Ten O'Clock Medievalist: even more inappropriate monk lovetarimanveri on July 18th, 2012 04:20 pm (UTC)
I just have to say that this travesty is almost worth it just because it gave rise (heh) to the savage mocking you've given it in the comments here. Best mocking in the history of ever!
tempestsarekind: elizabeth bennet is amusedtempestsarekind on July 18th, 2012 04:47 pm (UTC)
*giggle* Well, I'm glad some good has come of it, at least!
viomisehuntviomisehunt on July 19th, 2012 01:01 am (UTC)
Speaking of modern interpretations of classics, were you aware of this: http://www.mix-d.org/museum/timeline/wuthering-heights-2011

What is interesting about this casting is that Merle Oberon was cast as Cathy--she spent her entire life in horror that someone would discover that she was as they used to say "Half-Caste" that is of blended Asian and English heritage.

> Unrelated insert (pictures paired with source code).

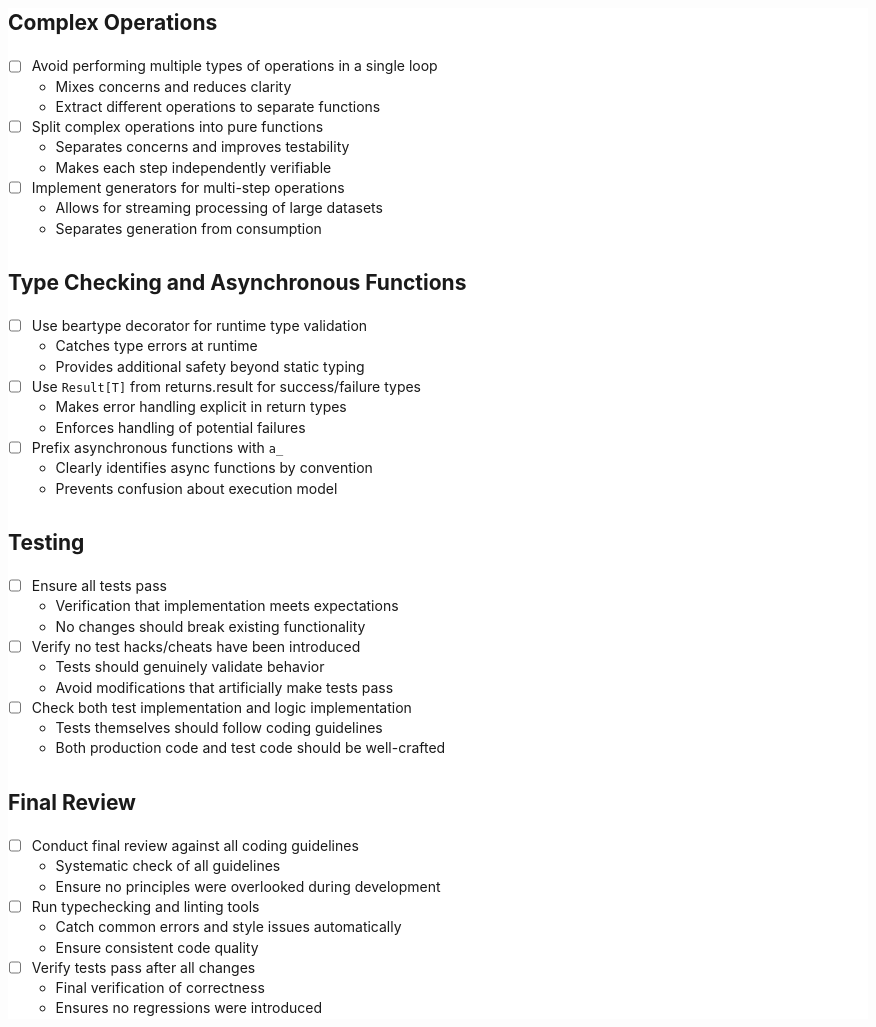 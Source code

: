 ## Complex Operations
- [ ] Avoid performing multiple types of operations in a single loop
  * Mixes concerns and reduces clarity
  * Extract different operations to separate functions
- [ ] Split complex operations into pure functions
  * Separates concerns and improves testability
  * Makes each step independently verifiable
- [ ] Implement generators for multi-step operations
  * Allows for streaming processing of large datasets
  * Separates generation from consumption

## Type Checking and Asynchronous Functions
- [ ] Use beartype decorator for runtime type validation
  * Catches type errors at runtime
  * Provides additional safety beyond static typing
- [ ] Use `Result[T]` from returns.result for success/failure types
  * Makes error handling explicit in return types
  * Enforces handling of potential failures
- [ ] Prefix asynchronous functions with `a_`
  * Clearly identifies async functions by convention
  * Prevents confusion about execution model

## Testing
- [ ] Ensure all tests pass
  * Verification that implementation meets expectations
  * No changes should break existing functionality
- [ ] Verify no test hacks/cheats have been introduced
  * Tests should genuinely validate behavior
  * Avoid modifications that artificially make tests pass
- [ ] Check both test implementation and logic implementation
  * Tests themselves should follow coding guidelines
  * Both production code and test code should be well-crafted

## Final Review
- [ ] Conduct final review against all coding guidelines
  * Systematic check of all guidelines
  * Ensure no principles were overlooked during development
- [ ] Run typechecking and linting tools
  * Catch common errors and style issues automatically
  * Ensure consistent code quality
- [ ] Verify tests pass after all changes
  * Final verification of correctness
  * Ensures no regressions were introduced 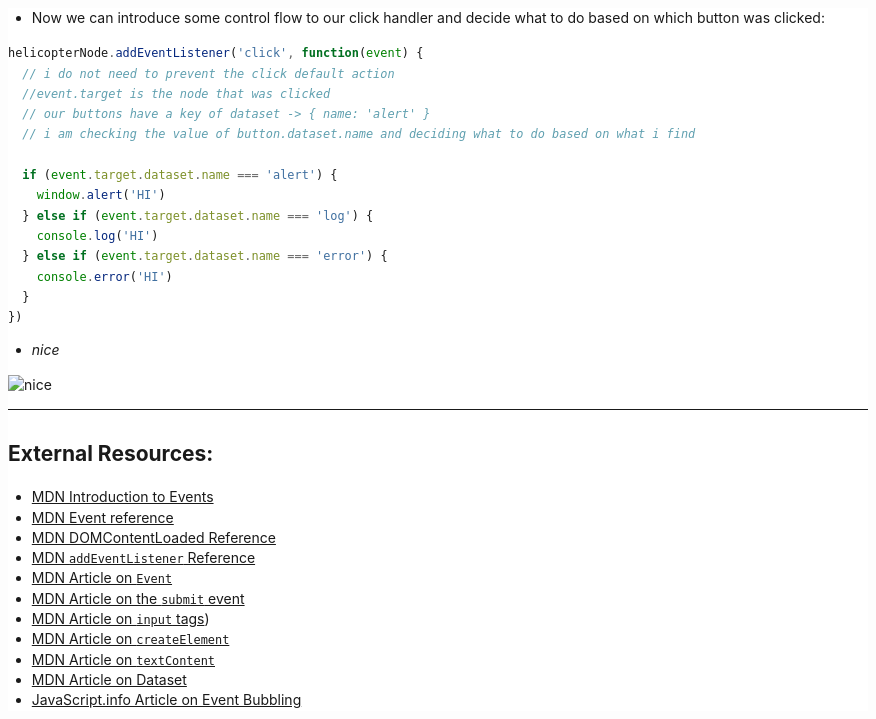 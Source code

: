 - Now we can introduce some control flow to our click handler and decide what to do based on which button was clicked:

```js
helicopterNode.addEventListener('click', function(event) {
  // i do not need to prevent the click default action
  //event.target is the node that was clicked
  // our buttons have a key of dataset -> { name: 'alert' }
  // i am checking the value of button.dataset.name and deciding what to do based on what i find

  if (event.target.dataset.name === 'alert') {
    window.alert('HI')
  } else if (event.target.dataset.name === 'log') {
    console.log('HI')
  } else if (event.target.dataset.name === 'error') {
    console.error('HI')
  }
})
```

- _nice_

![nice](https://media.giphy.com/media/3M9CR4S2KFNyOIqHGg/giphy.gif)

---

## External Resources:

- [MDN Introduction to Events](https://developer.mozilla.org/en-US/docs/Learn/JavaScript/Building_blocks/Events)
- [MDN Event reference](https://developer.mozilla.org/en-US/docs/Web/Events)
- [MDN DOMContentLoaded Reference](https://developer.mozilla.org/en-US/docs/Web/Events/DOMContentLoaded)
- [MDN `addEventListener` Reference](https://developer.mozilla.org/en-US/docs/Web/API/EventTarget/addEventListener)
- [MDN Article on `Event`](https://developer.mozilla.org/en-US/docs/Web/API/Event)
- [MDN Article on the `submit` event](https://developer.mozilla.org/en-US/docs/Web/Events/submit)
- [MDN Article on `input` tags](https://developer.mozilla.org/en-US/docs/Web/HTML/Element/input))
- [MDN Article on `createElement`](https://developer.mozilla.org/en-US/docs/Web/API/Document/createElement)
- [MDN Article on `textContent`](https://developer.mozilla.org/en-US/docs/Web/API/Node/textContent)
- [MDN Article on Dataset](https://developer.mozilla.org/en-US/docs/Web/API/HTMLElement/dataset)
- [JavaScript.info Article on Event Bubbling](https://javascript.info/bubbling-and-capturing)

Edited at 2012-07-19 01:05 am (UTC)
tempestsarekindtempestsarekind on July 19th, 2012 01:17 am (UTC)
Huh. I'd heard of the adaptation and about the casting for Heathcliff, but I didn't know that about Cathy. Thanks for the link!
viomisehuntviomisehunt on July 19th, 2012 05:27 pm (UTC)
Did you mean about 'Cathy' or do you mean you didn't know that Merle Oberon had spent years trying to hide her Asian ancestry, especially in Hollywood where there were standing laws about blended ancestry marriage? The Merle Oberan version is the most famous film adaptation of the novle, but it was made in 1939.

Edited at 2012-07-19 05:29 pm (UTC)
tempestsarekindtempestsarekind on July 19th, 2012 06:39 pm (UTC)
The latter, sorry - typing while tired! I didn't know that the older adaptation had similar casting resonances with the most recent one.
viomisehuntviomisehunt on July 19th, 2012 10:19 pm (UTC)
In 1939, few people and probably no one in Hollywood knew of Miss Oberan's heritage, so there was no controversy. If any of the producers knew, they kept it silent or she would have been restricted in roles like This actress ten years before. The laws in the US had not changed. Usually they got an "exotic" looking white woman like Miss Oberan to play the parts. Irony was on them. But at the time they felt they were casting an upper class white actress in the the role of an upper class white woman. I think one of her nephews wrote her biography a few years ago and he talked about her terror of being discovered. I guess there is some debate as to whether she was Chinese or Indian. Either way it was a small "scandal".

http://www.screenonline.org.uk/people/id/485559/index.html

http://www.abc.net.au/tv/documentaries/stories/s657300.htm


Anna--of Anna and the King Siam fame-- was also of blended descent and she kept it quiet, but it is said her nephew -- or great nephew Boris Karloff was quite open about his Asian ancestry.
tempestsarekindtempestsarekind on July 20th, 2012 01:39 am (UTC)
Thanks - I really don't know much about movie history, and I certainly didn't know about this!